[Excerpted records]

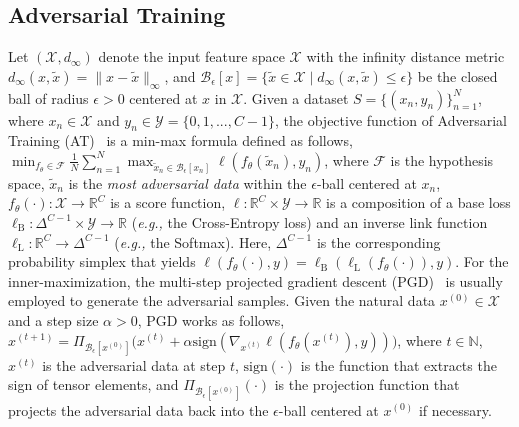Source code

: \documentclass{article} %
\newcommand{\bR}{\mathbb{R}}
\newcommand{\cF}{\mathcal{F}}
\newcommand{\cX}{\mathcal{X}}
\newcommand{\cY}{\mathcal{Y}}
\newcommand{\bx}{{x}}
\newcommand{\bxtidle}{\tilde{{x}}}
\newcommand{\epsball}{\mathcal{B}_\epsilon}
\newcommand{\xadv}{\tilde{{x}}}
\theoremstyle{plain}
\theoremstyle{definition}
\theoremstyle{remark}
\begin{document}
\subsection{Adversarial Training}
Let $(\cX,d_\infty)$ denote the input feature space $\cX$ with the infinity distance metric $d_{\infty}(\bx,\xadv)=\|\bx-\xadv\|_\infty$, and $\epsball[\bx] = \{\xadv \in \cX \mid d_{\infty}(\bx,\xadv)\le\epsilon\}$
be the closed ball of radius $\epsilon>0$ centered at $\bx$ in $\cX$. Given a
dataset $S = \{ ({x}_n, y_n)\}^N_{n=1}$, where ${x}_n \in \cX$ and $y_n \in \cY =  \{0, 1, ..., C-1\}$, the objective function of Adversarial Training (AT)~\citep{Madry_adversarial_training} is a min-max formula defined as follows, $\min_{f_{\theta}\in\cF} \frac{1}{N}\sum_{n=1}^N \max_{\xadv_n\in\epsball[\bx_n]} \ell(f_{\theta}(\xadv_n),y_n)$,
where $\cF$ is the hypothesis space, $\bxtidle_n$ is the \textit{most adversarial data} within the $\epsilon$-ball centered at ${x_n}$, $f_{\theta}(\cdot):\cX\to\bR^C$ is a score function, $\ell:\bR^C\times\cY\to\bR$ is a composition of a base loss $\ell_\textrm{B}:\Delta^{C-1}\times\cY\to\bR$ (\textit{e.g.,} the Cross-Entropy loss) and an inverse link function $\ell_\textrm{L}:\bR^C\to\Delta^{C-1}$ (\textit{e.g.,} the Softmax). Here, $\Delta^{C-1}$ is the corresponding probability simplex that yields $\ell(f_{\theta}(\cdot),y)=\ell_\textrm{B}(\ell_\textrm{L}(f_{\theta}(\cdot)),y)$. 
For the inner-maximization, the multi-step projected gradient descent (PGD)~\citep{Madry_adversarial_training} is usually employed to generate the adversarial samples. Given the natural data ${x}^{(0)} \in \cX$ and a step size $\alpha > 0$, PGD works as follows,
${x}^{(t+1)} = \Pi_{\epsball[{x}^{(0)}]} \big( {x}^{(t)} +\alpha \text{sign} (\nabla_{{x}^{(t)}} \ell(f_{\theta}({x}^{(t)}), y )  )  \big )$,
where $t \in \mathbb{N}$, ${x}^{(t)}$ is the adversarial data at step $t$, $\text{sign}(\cdot)$ is the function that extracts the sign of tensor elements, and $\Pi_{\epsball[{x}^{(0)}]}(\cdot)$ is the projection function that projects the adversarial data back into the $\epsilon$-ball centered at ${x}^{(0)}$ if necessary.
\end{document}
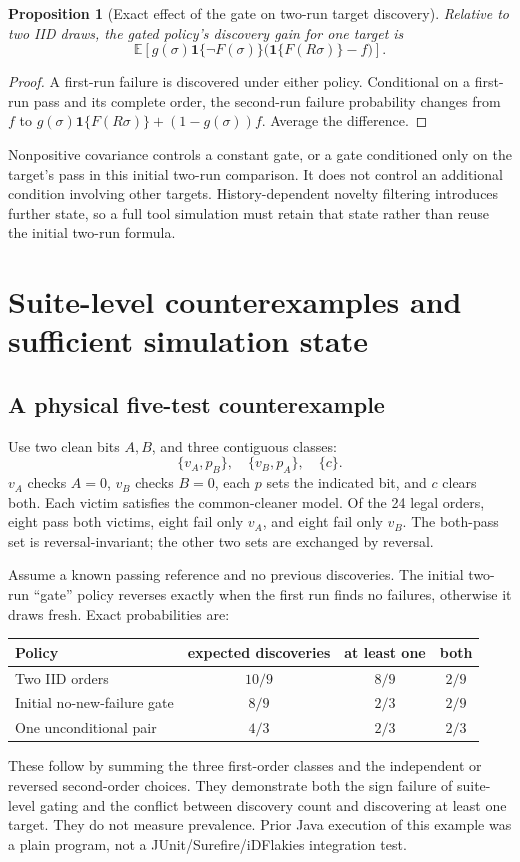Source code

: \documentclass[11pt,a4paper]{article}
\newtheorem{proposition}[theorem]{Proposition}
\theoremstyle{definition}\newtheorem{definition}[theorem]{Definition}
\theoremstyle{remark}\newtheorem{remark}[theorem]{Remark}
\newcommand{\E}{\mathbb E}
\newcommand{\ind}{\mathbf 1}
\theoremstyle{definition}\newtheorem{xexample}[xtheorem]{Example}\theoremstyle{plain}
\providecommand{\ind}{\mathbf 1}
\begin{document}
\begin{proposition}[Exact effect of the gate on two-run target discovery]
Relative to two IID draws, the gated policy's discovery gain for one target is
\begin{equation}\label{eq:gatedgain}
 \E\left[g(\sigma)\ind\{\neg F(\sigma)\}
          \bigl(\ind\{F(R\sigma)\}-f\bigr)\right].
\end{equation}
\end{proposition}
\begin{proof}
A first-run failure is discovered under either policy. Conditional on a first-run pass and its complete order, the second-run failure probability changes from $f$ to $g(\sigma)\ind\{F(R\sigma)\}+(1-g(\sigma))f$. Average the difference.
\end{proof}
Nonpositive covariance controls a constant gate, or a gate conditioned only on the target's pass in this initial two-run comparison. It does not control an additional condition involving other targets. History-dependent novelty filtering introduces further state, so a full tool simulation must retain that state rather than reuse the initial two-run formula.

\section{Suite-level counterexamples and sufficient simulation state}\label{sec:suite}
\subsection{A physical five-test counterexample}
Use two clean bits $A,B$, and three contiguous classes:
\[
 \{v_A,p_B\},\quad\{v_B,p_A\},\quad\{c\}.
\]
$v_A$ checks $A=0$, $v_B$ checks $B=0$, each $p$ sets the indicated bit, and $c$ clears both. Each victim satisfies the common-cleaner model. Of the 24 legal orders, eight pass both victims, eight fail only $v_A$, and eight fail only $v_B$. The both-pass set is reversal-invariant; the other two sets are exchanged by reversal.

Assume a known passing reference and no previous discoveries. The initial two-run ``gate'' policy reverses exactly when the first run finds no failures, otherwise it draws fresh. Exact probabilities are:
\begin{center}
\begin{tabular}{lccc}
\toprule
Policy & expected discoveries & at least one & both\\\midrule
Two IID orders & $10/9$ & $8/9$ & $2/9$\\
Initial no-new-failure gate & $8/9$ & $2/3$ & $2/9$\\
One unconditional pair & $4/3$ & $2/3$ & $2/3$\\\bottomrule
\end{tabular}
\end{center}
These follow by summing the three first-order classes and the independent or reversed second-order choices. They demonstrate both the sign failure of suite-level gating and the conflict between discovery count and discovering at least one target. They do not measure prevalence. Prior Java execution of this example was a plain program, not a JUnit/Surefire/iDFlakies integration test.
\end{document}
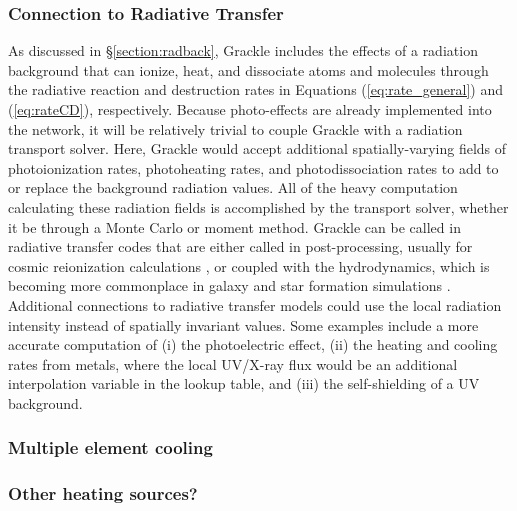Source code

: \subsubsection{Connection to Radiative Transfer}

As discussed in \S\ref{section:radback}, Grackle includes the effects
of a radiation background that can ionize, heat, and dissociate atoms
and molecules through the radiative reaction and destruction rates in
Equations (\ref{eq:rate_general}) and (\ref{eq:rateCD}), respectively.
Because photo-effects are already implemented into the network, it will
be relatively trivial to couple Grackle with a radiation transport
solver.  Here, Grackle would accept additional spatially-varying
fields of photoionization rates, photoheating rates, and
photodissociation rates to add to or replace the background radiation
values.  All of the heavy computation calculating these radiation
fields is accomplished by the transport solver, whether it be through
a Monte Carlo or moment method.  Grackle can be called in radiative
transfer codes that are either called in post-processing, usually for
cosmic reionization calculations \citep[e.g.][]{2014MNRAS.439..725I,
  2016MNRAS.459.2342M}, or coupled with the hydrodynamics, which is
becoming more commonplace in galaxy and star formation simulations
\citep[e.g.][]{2014MNRAS.442.2560W, 2015MNRAS.451...34R,
  2015arXiv151100011O, 2016arXiv160300034P, 2016arXiv160703117R}.
Additional connections to radiative transfer models could use the
local radiation intensity instead of spatially invariant values.  Some
examples include a more accurate computation of (i) the photoelectric
effect, (ii) the heating and cooling rates from metals, where the
local UV/X-ray flux would be an additional interpolation variable in
the lookup table, and (iii) the self-shielding of a UV background.

\subsubsection{Multiple element cooling}

\subsubsection{Other heating sources?}

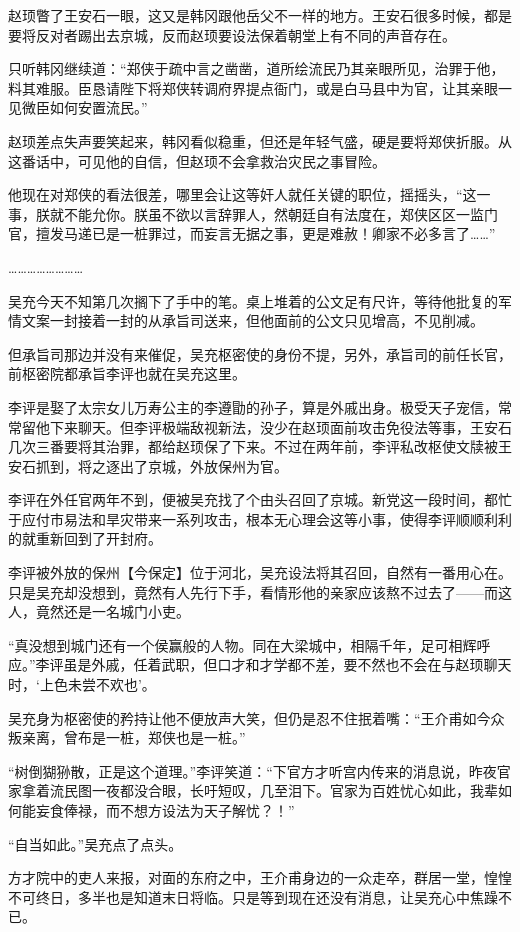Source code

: 赵顼瞥了王安石一眼，这又是韩冈跟他岳父不一样的地方。王安石很多时候，都是要将反对者踢出去京城，反而赵顼要设法保着朝堂上有不同的声音存在。

只听韩冈继续道：“郑侠于疏中言之凿凿，道所绘流民乃其亲眼所见，治罪于他，料其难服。臣恳请陛下将郑侠转调府界提点衙门，或是白马县中为官，让其亲眼一见微臣如何安置流民。”

赵顼差点失声要笑起来，韩冈看似稳重，但还是年轻气盛，硬是要将郑侠折服。从这番话中，可见他的自信，但赵顼不会拿救治灾民之事冒险。

他现在对郑侠的看法很差，哪里会让这等奸人就任关键的职位，摇摇头，“这一事，朕就不能允你。朕虽不欲以言辞罪人，然朝廷自有法度在，郑侠区区一监门官，擅发马递已是一桩罪过，而妄言无据之事，更是难赦！卿家不必多言了……”

……………………

吴充今天不知第几次搁下了手中的笔。桌上堆着的公文足有尺许，等待他批复的军情文案一封接着一封的从承旨司送来，但他面前的公文只见增高，不见削减。

但承旨司那边并没有来催促，吴充枢密使的身份不提，另外，承旨司的前任长官，前枢密院都承旨李评也就在吴充这里。

李评是娶了太宗女儿万寿公主的李遵勖的孙子，算是外戚出身。极受天子宠信，常常留他下来聊天。但李评极端敌视新法，没少在赵顼面前攻击免役法等事，王安石几次三番要将其治罪，都给赵顼保了下来。不过在两年前，李评私改枢使文牍被王安石抓到，将之逐出了京城，外放保州为官。

李评在外任官两年不到，便被吴充找了个由头召回了京城。新党这一段时间，都忙于应付市易法和旱灾带来一系列攻击，根本无心理会这等小事，使得李评顺顺利利的就重新回到了开封府。

李评被外放的保州【今保定】位于河北，吴充设法将其召回，自然有一番用心在。只是吴充却没想到，竟然有人先行下手，看情形他的亲家应该熬不过去了——而这人，竟然还是一名城门小吏。

“真没想到城门还有一个侯赢般的人物。同在大梁城中，相隔千年，足可相辉呼应。”李评虽是外戚，任着武职，但口才和才学都不差，要不然也不会在与赵顼聊天时，‘上色未尝不欢也’。

吴充身为枢密使的矜持让他不便放声大笑，但仍是忍不住抿着嘴：“王介甫如今众叛亲离，曾布是一桩，郑侠也是一桩。”

“树倒猢狲散，正是这个道理。”李评笑道：“下官方才听宫内传来的消息说，昨夜官家拿着流民图一夜都没合眼，长吁短叹，几至泪下。官家为百姓忧心如此，我辈如何能妄食俸禄，而不想方设法为天子解忧？！”

“自当如此。”吴充点了点头。

方才院中的吏人来报，对面的东府之中，王介甫身边的一众走卒，群居一堂，惶惶不可终日，多半也是知道末日将临。只是等到现在还没有消息，让吴充心中焦躁不已。

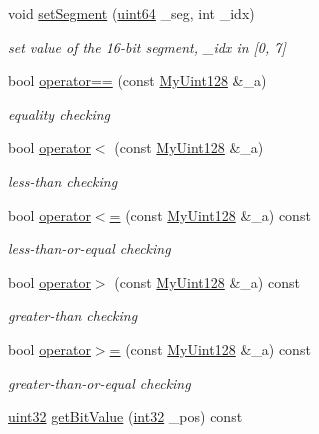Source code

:\begin{DoxyCompactItemize}
void \hyperlink{structMyUint128_acf0ae57e1f3d08b55bc0278fa800b07a}{set\-Segment} (\hyperlink{types_8h_aeefdb2888fa3c58f2454ef004419e6a5}{uint64} \-\_\-seg, int \-\_\-idx)
\begin{DoxyCompactList}\small\item\em set value of the 16-\/bit segment, \-\_\-idx in \mbox{[}0, 7\mbox{]} \end{DoxyCompactList}\item 
bool \hyperlink{structMyUint128_a00aca0be0b5fe2b311b791bafbc748dd}{operator==} (const \hyperlink{structMyUint128}{My\-Uint128} \&\-\_\-a)
\begin{DoxyCompactList}\small\item\em equality checking \end{DoxyCompactList}\item 
bool \hyperlink{structMyUint128_aa963ff56fabd117773a54f07a99f1396}{operator$<$} (const \hyperlink{structMyUint128}{My\-Uint128} \&\-\_\-a)
\begin{DoxyCompactList}\small\item\em less-\/than checking \end{DoxyCompactList}\item 
bool \hyperlink{structMyUint128_ae3a3ede959f0648149e7b99754fd46bf}{operator$<$=} (const \hyperlink{structMyUint128}{My\-Uint128} \&\-\_\-a) const 
\begin{DoxyCompactList}\small\item\em less-\/than-\/or-\/equal checking \end{DoxyCompactList}\item 
bool \hyperlink{structMyUint128_ab209271675feca5a4b9d0d458f623485}{operator$>$} (const \hyperlink{structMyUint128}{My\-Uint128} \&\-\_\-a) const 
\begin{DoxyCompactList}\small\item\em greater-\/than checking \end{DoxyCompactList}\item 
bool \hyperlink{structMyUint128_a9a655edff854aaf64201b4b4ad22dfab}{operator$>$=} (const \hyperlink{structMyUint128}{My\-Uint128} \&\-\_\-a) const 
\begin{DoxyCompactList}\small\item\em greater-\/than-\/or-\/equal checking \end{DoxyCompactList}\item 
\hyperlink{types_8h_abd01e8e67e3d94cab04ecaaf4f85ac1b}{uint32} \hyperlink{structMyUint128_ad048bf560df04ef5528d47e3658e71ed}{get\-Bit\-Value} (\hyperlink{types_8h_aae6ad039f09c0676db11bd114136a3fa}{int32} \-\_\-pos) const 

\end{DoxyCompactItemize}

[/Excerpted records]

Work to complete ▸ Among the records above, locate the line containing "the lookup table, and" and the line containing "set value of", then transcribe exactly the lines starting at the first and ending at the second, with no pictures.

Solved problem ▸
the lookup table, and (iii) the self-shielding of a UV background.

\subsubsection{Multiple element cooling}

\subsubsection{Other heating sources?}

Source code

: 赵顼瞥了王安石一眼，这又是韩冈跟他岳父不一样的地方。王安石很多时候，都是要将反对者踢出去京城，反而赵顼要设法保着朝堂上有不同的声音存在。

只听韩冈继续道：“郑侠于疏中言之凿凿，道所绘流民乃其亲眼所见，治罪于他，料其难服。臣恳请陛下将郑侠转调府界提点衙门，或是白马县中为官，让其亲眼一见微臣如何安置流民。”

赵顼差点失声要笑起来，韩冈看似稳重，但还是年轻气盛，硬是要将郑侠折服。从这番话中，可见他的自信，但赵顼不会拿救治灾民之事冒险。

他现在对郑侠的看法很差，哪里会让这等奸人就任关键的职位，摇摇头，“这一事，朕就不能允你。朕虽不欲以言辞罪人，然朝廷自有法度在，郑侠区区一监门官，擅发马递已是一桩罪过，而妄言无据之事，更是难赦！卿家不必多言了……”

……………………

吴充今天不知第几次搁下了手中的笔。桌上堆着的公文足有尺许，等待他批复的军情文案一封接着一封的从承旨司送来，但他面前的公文只见增高，不见削减。

但承旨司那边并没有来催促，吴充枢密使的身份不提，另外，承旨司的前任长官，前枢密院都承旨李评也就在吴充这里。

李评是娶了太宗女儿万寿公主的李遵勖的孙子，算是外戚出身。极受天子宠信，常常留他下来聊天。但李评极端敌视新法，没少在赵顼面前攻击免役法等事，王安石几次三番要将其治罪，都给赵顼保了下来。不过在两年前，李评私改枢使文牍被王安石抓到，将之逐出了京城，外放保州为官。

李评在外任官两年不到，便被吴充找了个由头召回了京城。新党这一段时间，都忙于应付市易法和旱灾带来一系列攻击，根本无心理会这等小事，使得李评顺顺利利的就重新回到了开封府。

李评被外放的保州【今保定】位于河北，吴充设法将其召回，自然有一番用心在。只是吴充却没想到，竟然有人先行下手，看情形他的亲家应该熬不过去了——而这人，竟然还是一名城门小吏。

“真没想到城门还有一个侯赢般的人物。同在大梁城中，相隔千年，足可相辉呼应。”李评虽是外戚，任着武职，但口才和才学都不差，要不然也不会在与赵顼聊天时，‘上色未尝不欢也’。

吴充身为枢密使的矜持让他不便放声大笑，但仍是忍不住抿着嘴：“王介甫如今众叛亲离，曾布是一桩，郑侠也是一桩。”

“树倒猢狲散，正是这个道理。”李评笑道：“下官方才听宫内传来的消息说，昨夜官家拿着流民图一夜都没合眼，长吁短叹，几至泪下。官家为百姓忧心如此，我辈如何能妄食俸禄，而不想方设法为天子解忧？！”

“自当如此。”吴充点了点头。

方才院中的吏人来报，对面的东府之中，王介甫身边的一众走卒，群居一堂，惶惶不可终日，多半也是知道末日将临。只是等到现在还没有消息，让吴充心中焦躁不已。

Source code

:\begin{DoxyCompactItemize}
void \hyperlink{structMyUint128_acf0ae57e1f3d08b55bc0278fa800b07a}{set\-Segment} (\hyperlink{types_8h_aeefdb2888fa3c58f2454ef004419e6a5}{uint64} \-\_\-seg, int \-\_\-idx)
\begin{DoxyCompactList}\small\item\em set value of the 16-\/bit segment, \-\_\-idx in \mbox{[}0, 7\mbox{]} \end{DoxyCompactList}\item 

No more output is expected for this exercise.